> [TRY IT]
Your task is to copy the lines of the data below from the line holding "It is recommended" through the line holding "###### On the contrary", inclusive, exactly and with nothing added.

> [DATA SHOWN]
★ ★ ★ ★ ★ ★ ★
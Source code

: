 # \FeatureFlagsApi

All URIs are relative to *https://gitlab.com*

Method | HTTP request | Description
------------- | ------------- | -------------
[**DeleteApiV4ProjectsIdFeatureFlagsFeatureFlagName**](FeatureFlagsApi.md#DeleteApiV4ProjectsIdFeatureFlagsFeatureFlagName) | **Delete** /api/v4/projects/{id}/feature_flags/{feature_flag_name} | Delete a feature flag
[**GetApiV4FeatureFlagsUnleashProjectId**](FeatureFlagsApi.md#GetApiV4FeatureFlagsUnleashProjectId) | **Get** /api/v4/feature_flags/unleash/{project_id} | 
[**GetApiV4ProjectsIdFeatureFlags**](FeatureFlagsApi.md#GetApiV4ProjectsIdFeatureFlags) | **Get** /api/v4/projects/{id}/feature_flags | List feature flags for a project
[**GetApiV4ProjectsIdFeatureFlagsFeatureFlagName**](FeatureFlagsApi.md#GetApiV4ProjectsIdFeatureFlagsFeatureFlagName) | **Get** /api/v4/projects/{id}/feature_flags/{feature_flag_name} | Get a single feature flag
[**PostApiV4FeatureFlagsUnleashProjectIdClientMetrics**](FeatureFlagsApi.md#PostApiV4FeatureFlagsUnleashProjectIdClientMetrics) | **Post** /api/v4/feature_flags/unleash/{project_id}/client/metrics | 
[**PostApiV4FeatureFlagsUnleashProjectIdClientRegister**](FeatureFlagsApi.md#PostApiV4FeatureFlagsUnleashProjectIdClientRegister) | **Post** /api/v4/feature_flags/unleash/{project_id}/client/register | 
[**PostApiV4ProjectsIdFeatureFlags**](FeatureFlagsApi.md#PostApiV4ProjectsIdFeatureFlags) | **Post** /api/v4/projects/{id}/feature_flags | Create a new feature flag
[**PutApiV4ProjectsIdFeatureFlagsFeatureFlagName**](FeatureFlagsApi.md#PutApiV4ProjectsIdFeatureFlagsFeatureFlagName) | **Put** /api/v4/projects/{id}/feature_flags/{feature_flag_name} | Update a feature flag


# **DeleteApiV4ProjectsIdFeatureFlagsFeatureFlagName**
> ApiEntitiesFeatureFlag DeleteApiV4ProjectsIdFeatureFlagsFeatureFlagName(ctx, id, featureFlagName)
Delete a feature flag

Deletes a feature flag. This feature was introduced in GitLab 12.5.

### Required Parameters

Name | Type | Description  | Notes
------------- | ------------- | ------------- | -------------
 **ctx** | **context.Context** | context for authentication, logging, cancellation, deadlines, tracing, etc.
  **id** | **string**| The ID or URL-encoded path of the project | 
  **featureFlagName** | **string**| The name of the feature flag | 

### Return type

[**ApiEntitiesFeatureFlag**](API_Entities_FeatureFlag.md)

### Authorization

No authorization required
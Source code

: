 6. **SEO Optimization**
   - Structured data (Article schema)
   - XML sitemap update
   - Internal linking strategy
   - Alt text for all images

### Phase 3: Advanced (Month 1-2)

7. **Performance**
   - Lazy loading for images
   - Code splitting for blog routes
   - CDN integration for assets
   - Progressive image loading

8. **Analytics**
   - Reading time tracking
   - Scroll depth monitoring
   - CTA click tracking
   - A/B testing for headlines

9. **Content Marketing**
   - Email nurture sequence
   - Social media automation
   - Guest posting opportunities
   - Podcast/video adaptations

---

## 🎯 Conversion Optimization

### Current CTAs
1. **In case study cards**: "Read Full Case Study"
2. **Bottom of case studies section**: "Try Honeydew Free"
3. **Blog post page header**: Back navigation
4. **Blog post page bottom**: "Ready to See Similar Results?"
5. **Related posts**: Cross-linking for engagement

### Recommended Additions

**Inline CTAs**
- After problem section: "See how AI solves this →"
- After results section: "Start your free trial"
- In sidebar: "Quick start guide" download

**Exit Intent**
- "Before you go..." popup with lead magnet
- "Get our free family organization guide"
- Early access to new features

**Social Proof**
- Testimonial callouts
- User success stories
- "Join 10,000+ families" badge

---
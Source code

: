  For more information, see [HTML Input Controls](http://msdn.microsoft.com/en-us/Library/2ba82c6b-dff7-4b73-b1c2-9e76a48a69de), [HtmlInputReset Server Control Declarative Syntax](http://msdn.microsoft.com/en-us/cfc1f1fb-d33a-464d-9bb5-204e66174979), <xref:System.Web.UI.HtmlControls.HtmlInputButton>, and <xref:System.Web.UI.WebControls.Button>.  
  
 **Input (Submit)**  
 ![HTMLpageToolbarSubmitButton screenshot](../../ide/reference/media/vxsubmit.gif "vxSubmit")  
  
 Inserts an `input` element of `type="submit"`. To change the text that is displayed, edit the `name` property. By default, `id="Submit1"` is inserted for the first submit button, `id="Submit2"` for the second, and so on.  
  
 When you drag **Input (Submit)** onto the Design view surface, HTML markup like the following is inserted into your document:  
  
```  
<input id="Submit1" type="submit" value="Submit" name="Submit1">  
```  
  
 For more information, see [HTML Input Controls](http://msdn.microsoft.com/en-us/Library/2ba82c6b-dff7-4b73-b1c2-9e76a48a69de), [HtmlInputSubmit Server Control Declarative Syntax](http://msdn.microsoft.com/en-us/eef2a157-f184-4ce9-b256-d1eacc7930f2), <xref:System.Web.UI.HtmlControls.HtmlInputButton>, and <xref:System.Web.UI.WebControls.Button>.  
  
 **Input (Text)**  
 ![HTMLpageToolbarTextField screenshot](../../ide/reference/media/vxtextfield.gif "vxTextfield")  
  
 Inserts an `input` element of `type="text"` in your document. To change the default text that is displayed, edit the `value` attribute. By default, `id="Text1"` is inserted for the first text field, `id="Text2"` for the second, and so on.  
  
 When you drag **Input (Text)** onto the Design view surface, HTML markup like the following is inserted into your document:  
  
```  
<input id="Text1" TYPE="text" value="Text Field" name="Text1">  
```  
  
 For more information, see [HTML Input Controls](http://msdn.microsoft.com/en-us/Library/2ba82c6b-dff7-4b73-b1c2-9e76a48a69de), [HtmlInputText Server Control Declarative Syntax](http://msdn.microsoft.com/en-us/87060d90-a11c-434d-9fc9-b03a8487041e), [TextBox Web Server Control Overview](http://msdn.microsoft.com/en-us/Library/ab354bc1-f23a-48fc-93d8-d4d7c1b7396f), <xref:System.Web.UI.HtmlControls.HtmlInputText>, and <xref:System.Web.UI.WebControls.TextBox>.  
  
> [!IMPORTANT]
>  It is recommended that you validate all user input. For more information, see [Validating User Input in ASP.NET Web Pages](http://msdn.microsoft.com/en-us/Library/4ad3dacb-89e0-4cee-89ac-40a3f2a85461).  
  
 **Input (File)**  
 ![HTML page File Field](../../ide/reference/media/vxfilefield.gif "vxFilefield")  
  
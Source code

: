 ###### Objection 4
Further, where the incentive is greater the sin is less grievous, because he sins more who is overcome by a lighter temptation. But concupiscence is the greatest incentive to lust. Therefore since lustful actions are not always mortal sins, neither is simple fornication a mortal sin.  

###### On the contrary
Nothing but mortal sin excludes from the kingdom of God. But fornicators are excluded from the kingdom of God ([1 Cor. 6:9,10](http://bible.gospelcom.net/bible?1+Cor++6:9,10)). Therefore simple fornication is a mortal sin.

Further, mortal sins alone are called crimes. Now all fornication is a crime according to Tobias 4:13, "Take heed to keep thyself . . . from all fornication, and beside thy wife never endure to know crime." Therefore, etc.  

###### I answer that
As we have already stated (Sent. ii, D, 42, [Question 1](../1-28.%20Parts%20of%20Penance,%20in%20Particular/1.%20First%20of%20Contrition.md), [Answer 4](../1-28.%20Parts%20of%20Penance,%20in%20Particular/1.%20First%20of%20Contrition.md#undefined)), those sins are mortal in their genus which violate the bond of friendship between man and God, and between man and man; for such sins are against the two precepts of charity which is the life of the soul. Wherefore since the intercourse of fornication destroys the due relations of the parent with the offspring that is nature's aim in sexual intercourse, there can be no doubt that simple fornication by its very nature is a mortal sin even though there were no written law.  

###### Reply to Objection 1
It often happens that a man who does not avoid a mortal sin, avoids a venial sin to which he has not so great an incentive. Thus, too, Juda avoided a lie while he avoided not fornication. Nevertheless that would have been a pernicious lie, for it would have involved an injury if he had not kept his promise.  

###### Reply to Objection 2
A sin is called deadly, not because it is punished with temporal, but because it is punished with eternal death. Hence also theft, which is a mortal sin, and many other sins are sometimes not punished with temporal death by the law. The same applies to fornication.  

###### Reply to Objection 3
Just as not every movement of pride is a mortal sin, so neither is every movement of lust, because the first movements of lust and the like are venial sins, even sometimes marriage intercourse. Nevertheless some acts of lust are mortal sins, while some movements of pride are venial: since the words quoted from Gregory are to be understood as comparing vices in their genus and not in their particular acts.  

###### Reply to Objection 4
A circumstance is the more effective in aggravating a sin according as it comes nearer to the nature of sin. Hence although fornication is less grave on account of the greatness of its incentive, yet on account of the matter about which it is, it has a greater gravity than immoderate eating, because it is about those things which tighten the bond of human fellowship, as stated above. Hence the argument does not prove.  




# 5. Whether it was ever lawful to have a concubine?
★ ★ ★ ★ ★ ★ ★
> [FINISHED EXERCISE]
>  It is recommended that you validate all user input. For more information, see [Validating User Input in ASP.NET Web Pages](http://msdn.microsoft.com/en-us/Library/4ad3dacb-89e0-4cee-89ac-40a3f2a85461).  
  
 **Input (File)**  
 ![HTML page File Field](../../ide/reference/media/vxfilefield.gif "vxFilefield")  
  
Source code

: ###### Objection 4
Further, where the incentive is greater the sin is less grievous, because he sins more who is overcome by a lighter temptation. But concupiscence is the greatest incentive to lust. Therefore since lustful actions are not always mortal sins, neither is simple fornication a mortal sin.  

###### On the contrary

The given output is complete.